The input Start Marker

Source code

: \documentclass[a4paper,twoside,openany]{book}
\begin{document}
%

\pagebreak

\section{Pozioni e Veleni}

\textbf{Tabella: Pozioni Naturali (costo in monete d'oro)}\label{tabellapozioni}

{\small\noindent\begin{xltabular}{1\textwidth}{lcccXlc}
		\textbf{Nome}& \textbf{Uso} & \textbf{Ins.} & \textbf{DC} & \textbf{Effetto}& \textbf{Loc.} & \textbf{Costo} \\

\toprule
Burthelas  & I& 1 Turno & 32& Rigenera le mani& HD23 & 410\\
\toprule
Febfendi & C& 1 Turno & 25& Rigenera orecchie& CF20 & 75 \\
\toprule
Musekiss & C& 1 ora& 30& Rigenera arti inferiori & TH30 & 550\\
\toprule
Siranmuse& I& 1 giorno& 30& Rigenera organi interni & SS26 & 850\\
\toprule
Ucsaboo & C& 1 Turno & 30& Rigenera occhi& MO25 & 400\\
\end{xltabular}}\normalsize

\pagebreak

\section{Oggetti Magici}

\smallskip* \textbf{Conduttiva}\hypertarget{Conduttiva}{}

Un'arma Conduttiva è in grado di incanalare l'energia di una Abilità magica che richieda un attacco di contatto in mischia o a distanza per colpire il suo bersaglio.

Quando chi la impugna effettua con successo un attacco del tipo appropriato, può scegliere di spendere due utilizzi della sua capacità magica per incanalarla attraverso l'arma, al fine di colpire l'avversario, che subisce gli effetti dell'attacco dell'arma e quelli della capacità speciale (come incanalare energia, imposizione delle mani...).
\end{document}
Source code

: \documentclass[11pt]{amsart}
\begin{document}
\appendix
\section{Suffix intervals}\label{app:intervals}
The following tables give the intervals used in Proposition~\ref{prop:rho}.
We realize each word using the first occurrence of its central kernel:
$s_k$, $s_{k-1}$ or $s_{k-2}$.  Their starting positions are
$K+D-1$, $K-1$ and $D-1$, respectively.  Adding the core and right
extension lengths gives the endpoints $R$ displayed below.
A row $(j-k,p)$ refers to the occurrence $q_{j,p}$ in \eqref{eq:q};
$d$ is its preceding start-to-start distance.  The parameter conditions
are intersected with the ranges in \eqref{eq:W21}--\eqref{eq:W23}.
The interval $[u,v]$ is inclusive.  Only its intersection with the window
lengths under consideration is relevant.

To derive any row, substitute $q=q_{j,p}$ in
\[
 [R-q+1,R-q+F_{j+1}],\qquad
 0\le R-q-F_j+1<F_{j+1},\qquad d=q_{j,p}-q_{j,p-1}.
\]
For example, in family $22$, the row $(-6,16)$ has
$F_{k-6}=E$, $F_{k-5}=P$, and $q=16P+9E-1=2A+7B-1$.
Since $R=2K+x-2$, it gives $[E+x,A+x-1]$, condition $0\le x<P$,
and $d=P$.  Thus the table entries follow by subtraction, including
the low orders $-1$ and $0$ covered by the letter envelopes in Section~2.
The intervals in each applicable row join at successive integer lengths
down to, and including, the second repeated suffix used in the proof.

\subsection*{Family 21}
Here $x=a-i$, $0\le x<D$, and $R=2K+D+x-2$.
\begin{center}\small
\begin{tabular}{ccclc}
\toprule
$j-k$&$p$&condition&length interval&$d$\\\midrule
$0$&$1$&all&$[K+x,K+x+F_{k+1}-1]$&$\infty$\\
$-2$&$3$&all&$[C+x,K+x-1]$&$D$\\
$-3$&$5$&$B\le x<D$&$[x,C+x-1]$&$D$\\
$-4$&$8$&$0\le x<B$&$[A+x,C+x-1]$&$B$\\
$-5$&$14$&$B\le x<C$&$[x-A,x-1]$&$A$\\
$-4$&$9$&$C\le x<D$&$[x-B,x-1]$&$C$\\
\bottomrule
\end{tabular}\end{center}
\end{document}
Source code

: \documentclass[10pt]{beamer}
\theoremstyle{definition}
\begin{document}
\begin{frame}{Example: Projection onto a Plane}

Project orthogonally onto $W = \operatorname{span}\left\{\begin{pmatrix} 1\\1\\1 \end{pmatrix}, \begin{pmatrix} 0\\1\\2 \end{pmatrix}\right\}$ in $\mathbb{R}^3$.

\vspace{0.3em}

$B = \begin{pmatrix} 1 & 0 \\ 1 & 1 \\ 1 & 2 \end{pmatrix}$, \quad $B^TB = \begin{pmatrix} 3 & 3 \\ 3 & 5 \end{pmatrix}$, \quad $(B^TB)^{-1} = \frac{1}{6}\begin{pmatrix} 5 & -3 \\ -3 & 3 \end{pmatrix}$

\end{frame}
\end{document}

The input End Marker
The input Start Marker

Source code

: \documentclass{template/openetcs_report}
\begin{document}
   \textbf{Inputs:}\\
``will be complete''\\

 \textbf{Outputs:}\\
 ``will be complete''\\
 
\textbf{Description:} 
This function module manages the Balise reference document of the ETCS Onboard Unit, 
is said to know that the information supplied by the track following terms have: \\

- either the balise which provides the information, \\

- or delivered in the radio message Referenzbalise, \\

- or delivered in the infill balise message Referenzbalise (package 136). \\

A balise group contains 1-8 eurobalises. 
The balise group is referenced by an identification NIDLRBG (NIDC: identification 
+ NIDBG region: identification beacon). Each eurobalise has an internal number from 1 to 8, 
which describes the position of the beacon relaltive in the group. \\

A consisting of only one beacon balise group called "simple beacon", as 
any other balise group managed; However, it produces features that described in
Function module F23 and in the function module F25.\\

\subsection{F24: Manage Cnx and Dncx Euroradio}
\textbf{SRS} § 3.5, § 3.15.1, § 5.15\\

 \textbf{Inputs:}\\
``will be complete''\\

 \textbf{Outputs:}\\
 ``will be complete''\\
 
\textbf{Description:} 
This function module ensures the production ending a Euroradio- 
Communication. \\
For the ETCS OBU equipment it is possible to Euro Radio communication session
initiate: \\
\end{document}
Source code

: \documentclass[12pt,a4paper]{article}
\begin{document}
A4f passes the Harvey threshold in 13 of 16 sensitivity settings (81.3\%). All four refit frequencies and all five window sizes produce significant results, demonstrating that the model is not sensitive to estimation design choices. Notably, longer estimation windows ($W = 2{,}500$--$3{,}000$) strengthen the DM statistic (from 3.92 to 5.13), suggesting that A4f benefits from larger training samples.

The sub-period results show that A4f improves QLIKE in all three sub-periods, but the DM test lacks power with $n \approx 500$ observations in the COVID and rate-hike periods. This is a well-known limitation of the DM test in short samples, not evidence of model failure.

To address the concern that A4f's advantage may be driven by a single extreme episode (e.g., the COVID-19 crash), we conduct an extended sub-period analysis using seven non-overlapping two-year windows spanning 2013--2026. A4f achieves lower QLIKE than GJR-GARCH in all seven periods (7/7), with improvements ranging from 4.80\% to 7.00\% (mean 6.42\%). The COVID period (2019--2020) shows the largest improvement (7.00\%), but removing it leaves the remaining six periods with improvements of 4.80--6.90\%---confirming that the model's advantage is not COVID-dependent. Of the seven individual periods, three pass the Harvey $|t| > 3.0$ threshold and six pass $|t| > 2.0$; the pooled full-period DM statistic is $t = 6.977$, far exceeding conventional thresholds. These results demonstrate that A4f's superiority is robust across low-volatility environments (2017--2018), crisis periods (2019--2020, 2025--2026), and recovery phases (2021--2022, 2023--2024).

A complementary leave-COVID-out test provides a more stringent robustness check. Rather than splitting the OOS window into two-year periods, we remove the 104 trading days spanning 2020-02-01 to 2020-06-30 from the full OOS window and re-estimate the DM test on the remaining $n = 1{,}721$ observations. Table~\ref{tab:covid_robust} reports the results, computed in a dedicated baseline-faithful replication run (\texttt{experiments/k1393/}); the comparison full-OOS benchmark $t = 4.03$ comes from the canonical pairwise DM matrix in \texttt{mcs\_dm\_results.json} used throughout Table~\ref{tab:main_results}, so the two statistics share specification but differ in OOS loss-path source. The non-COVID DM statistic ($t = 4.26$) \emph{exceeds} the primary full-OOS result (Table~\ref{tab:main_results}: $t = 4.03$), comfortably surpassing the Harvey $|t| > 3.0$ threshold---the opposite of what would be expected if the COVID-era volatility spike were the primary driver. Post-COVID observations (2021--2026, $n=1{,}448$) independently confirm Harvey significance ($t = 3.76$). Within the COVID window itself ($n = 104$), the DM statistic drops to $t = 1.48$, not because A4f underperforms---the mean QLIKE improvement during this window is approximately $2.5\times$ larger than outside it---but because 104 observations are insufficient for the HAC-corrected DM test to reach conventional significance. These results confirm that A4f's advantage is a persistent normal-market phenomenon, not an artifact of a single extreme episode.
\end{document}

The input End Marker
The input Start Marker

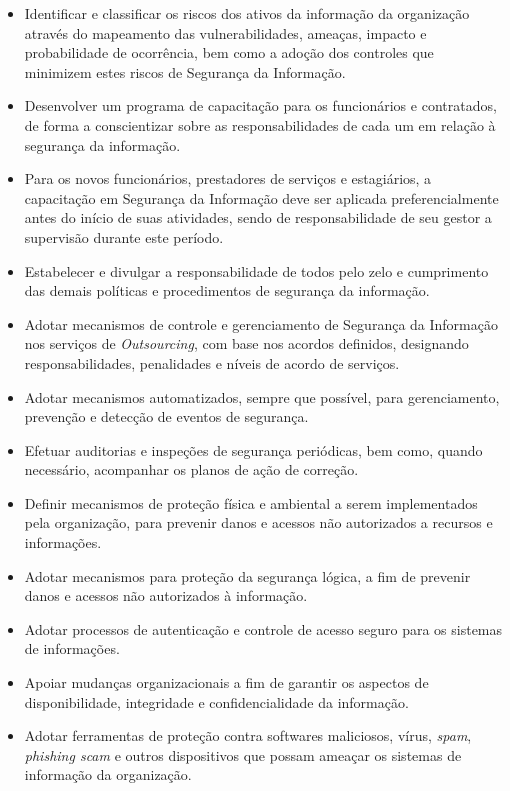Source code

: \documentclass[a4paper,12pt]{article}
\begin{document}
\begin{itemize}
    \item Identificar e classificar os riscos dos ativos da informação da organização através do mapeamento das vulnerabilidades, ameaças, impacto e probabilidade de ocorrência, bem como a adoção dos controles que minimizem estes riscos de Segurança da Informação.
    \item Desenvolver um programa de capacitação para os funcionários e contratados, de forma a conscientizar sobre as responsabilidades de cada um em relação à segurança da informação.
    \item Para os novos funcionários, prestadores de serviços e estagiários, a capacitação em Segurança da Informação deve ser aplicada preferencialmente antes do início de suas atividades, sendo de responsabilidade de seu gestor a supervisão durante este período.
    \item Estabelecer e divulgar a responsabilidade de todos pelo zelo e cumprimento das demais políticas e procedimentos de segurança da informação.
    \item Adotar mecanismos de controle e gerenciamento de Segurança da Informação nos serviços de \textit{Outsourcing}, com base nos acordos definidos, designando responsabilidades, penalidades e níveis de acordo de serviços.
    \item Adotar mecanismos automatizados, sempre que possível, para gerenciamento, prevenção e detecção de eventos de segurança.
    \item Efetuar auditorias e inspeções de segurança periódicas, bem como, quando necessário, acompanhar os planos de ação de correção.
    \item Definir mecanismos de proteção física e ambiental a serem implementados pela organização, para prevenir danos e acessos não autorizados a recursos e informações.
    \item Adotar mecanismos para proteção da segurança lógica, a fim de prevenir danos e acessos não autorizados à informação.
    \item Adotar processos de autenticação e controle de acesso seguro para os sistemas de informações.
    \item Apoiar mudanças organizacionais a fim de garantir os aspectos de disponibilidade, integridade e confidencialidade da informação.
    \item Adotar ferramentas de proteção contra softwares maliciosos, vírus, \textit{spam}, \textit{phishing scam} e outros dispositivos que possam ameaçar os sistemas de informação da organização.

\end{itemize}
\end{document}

The input End Marker

**Directions**
Lines that contain "informações" should be pulled from the entries above and reported.

**Output for this task**
    \item Definir mecanismos de proteção física e ambiental a serem implementados pela organização, para prevenir danos e acessos não autorizados a recursos e informações.
    \item Adotar processos de autenticação e controle de acesso seguro para os sistemas de informações.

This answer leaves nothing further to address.